■ Task brief: Count the lines below that contain the word "Trigger". Give only the number.

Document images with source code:
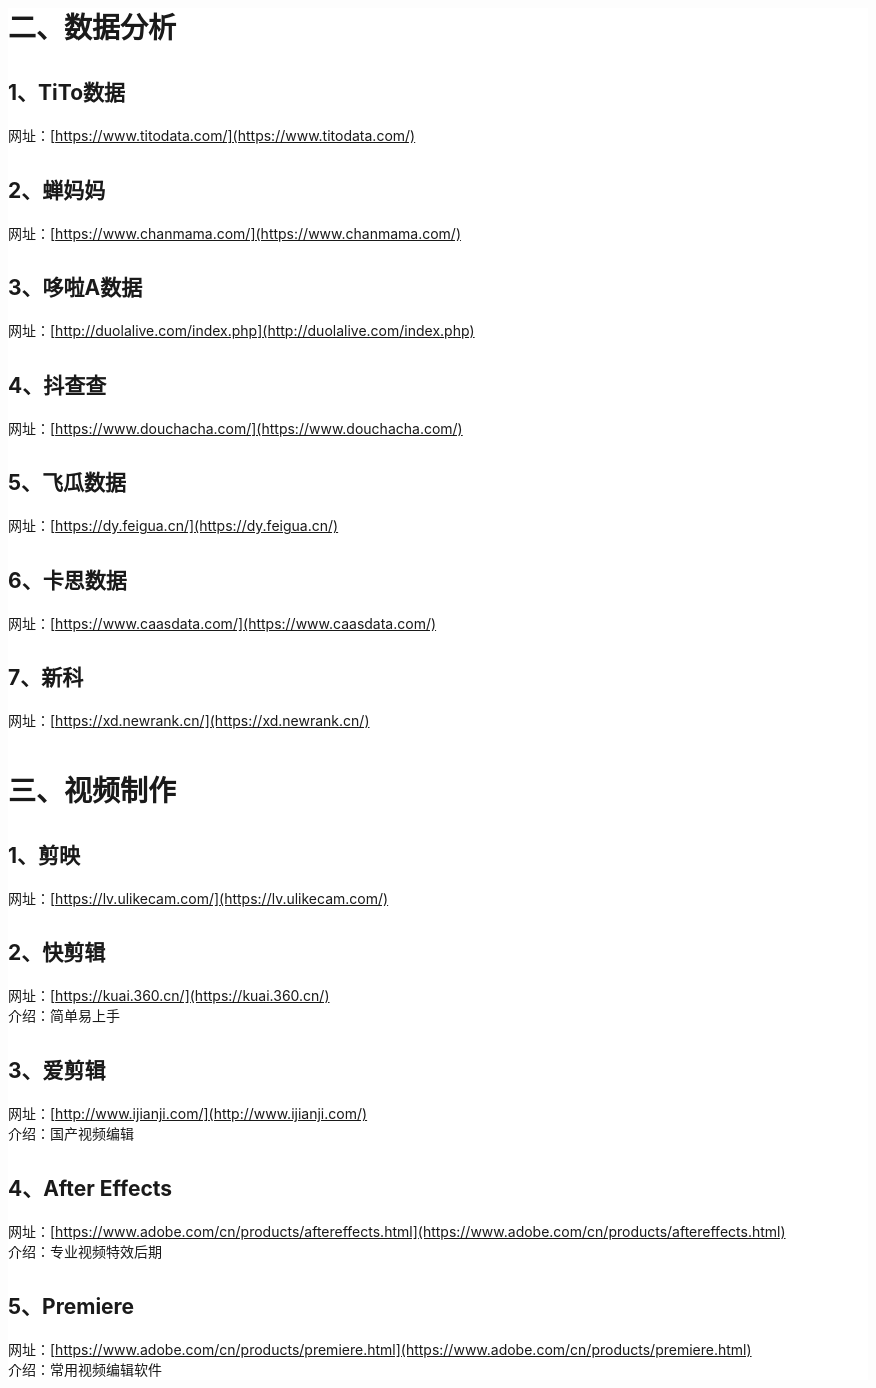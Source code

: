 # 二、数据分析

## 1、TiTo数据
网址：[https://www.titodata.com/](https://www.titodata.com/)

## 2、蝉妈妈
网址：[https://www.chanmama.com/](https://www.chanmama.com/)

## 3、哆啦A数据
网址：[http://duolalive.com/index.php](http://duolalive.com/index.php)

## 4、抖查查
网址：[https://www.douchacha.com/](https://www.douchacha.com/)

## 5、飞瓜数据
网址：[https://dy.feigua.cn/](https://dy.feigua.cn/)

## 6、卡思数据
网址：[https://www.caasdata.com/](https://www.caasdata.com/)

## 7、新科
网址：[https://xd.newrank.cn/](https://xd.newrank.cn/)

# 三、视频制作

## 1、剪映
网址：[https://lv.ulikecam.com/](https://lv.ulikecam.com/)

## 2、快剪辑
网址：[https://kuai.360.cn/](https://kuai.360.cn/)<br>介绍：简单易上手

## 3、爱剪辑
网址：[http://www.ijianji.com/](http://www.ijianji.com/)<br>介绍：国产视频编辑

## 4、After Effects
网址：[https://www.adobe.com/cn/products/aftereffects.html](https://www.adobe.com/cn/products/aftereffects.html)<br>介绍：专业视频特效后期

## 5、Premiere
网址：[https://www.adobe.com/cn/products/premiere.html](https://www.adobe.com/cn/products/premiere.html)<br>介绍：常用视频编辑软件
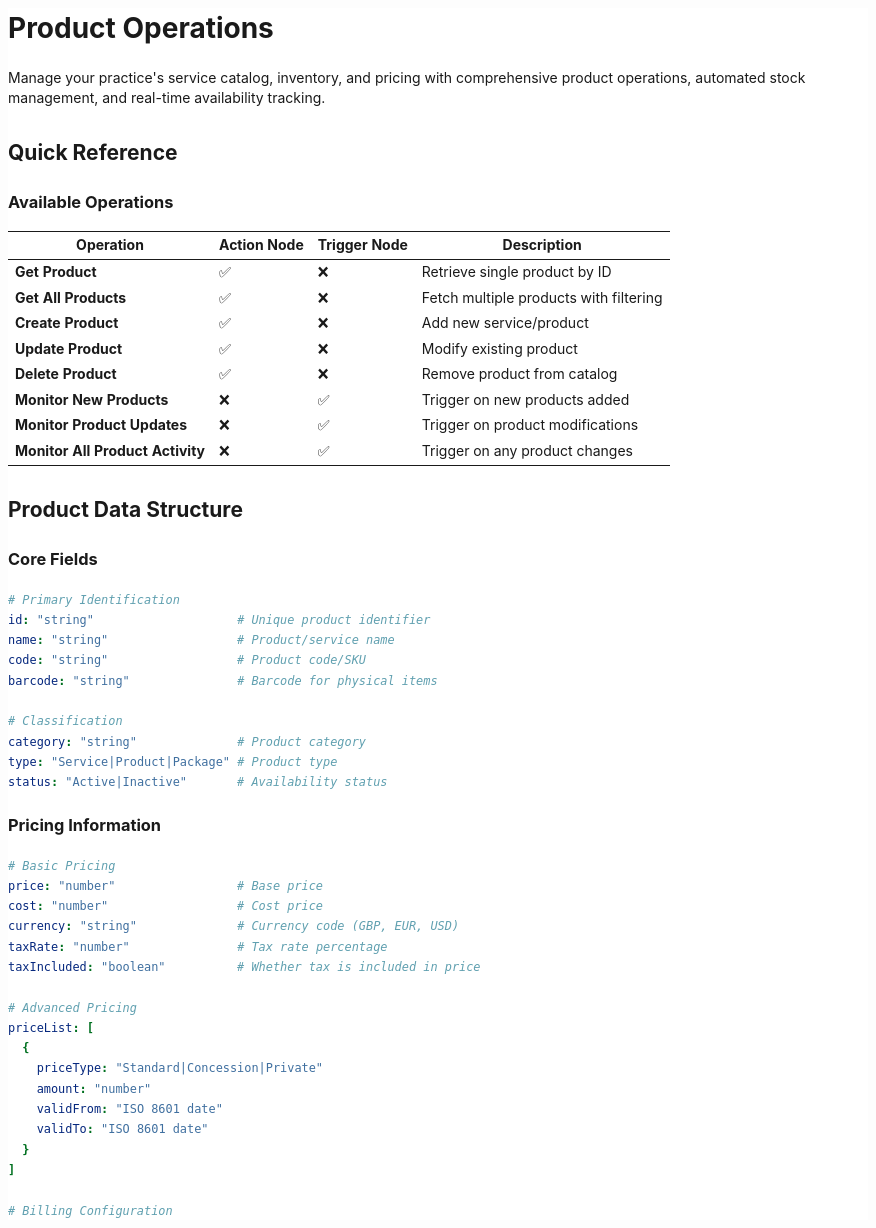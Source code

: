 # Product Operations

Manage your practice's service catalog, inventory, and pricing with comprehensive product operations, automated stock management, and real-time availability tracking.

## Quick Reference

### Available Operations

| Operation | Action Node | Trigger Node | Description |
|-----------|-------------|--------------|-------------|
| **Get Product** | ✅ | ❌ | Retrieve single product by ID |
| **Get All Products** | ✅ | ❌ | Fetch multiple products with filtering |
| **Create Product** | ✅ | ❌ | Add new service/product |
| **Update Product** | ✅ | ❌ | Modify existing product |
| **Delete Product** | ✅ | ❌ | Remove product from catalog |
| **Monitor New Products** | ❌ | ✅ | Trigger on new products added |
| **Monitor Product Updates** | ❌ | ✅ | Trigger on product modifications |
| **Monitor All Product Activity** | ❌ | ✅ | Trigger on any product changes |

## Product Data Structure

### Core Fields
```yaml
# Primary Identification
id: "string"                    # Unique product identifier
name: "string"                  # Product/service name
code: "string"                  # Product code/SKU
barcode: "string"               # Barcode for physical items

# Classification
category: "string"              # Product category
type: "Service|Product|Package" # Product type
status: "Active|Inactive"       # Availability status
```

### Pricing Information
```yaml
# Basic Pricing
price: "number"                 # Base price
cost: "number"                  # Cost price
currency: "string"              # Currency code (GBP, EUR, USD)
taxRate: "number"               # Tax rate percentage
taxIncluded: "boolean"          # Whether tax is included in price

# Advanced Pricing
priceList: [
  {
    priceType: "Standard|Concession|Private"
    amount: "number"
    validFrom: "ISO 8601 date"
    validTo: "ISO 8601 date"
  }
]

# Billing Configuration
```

■ Exercise answer: 4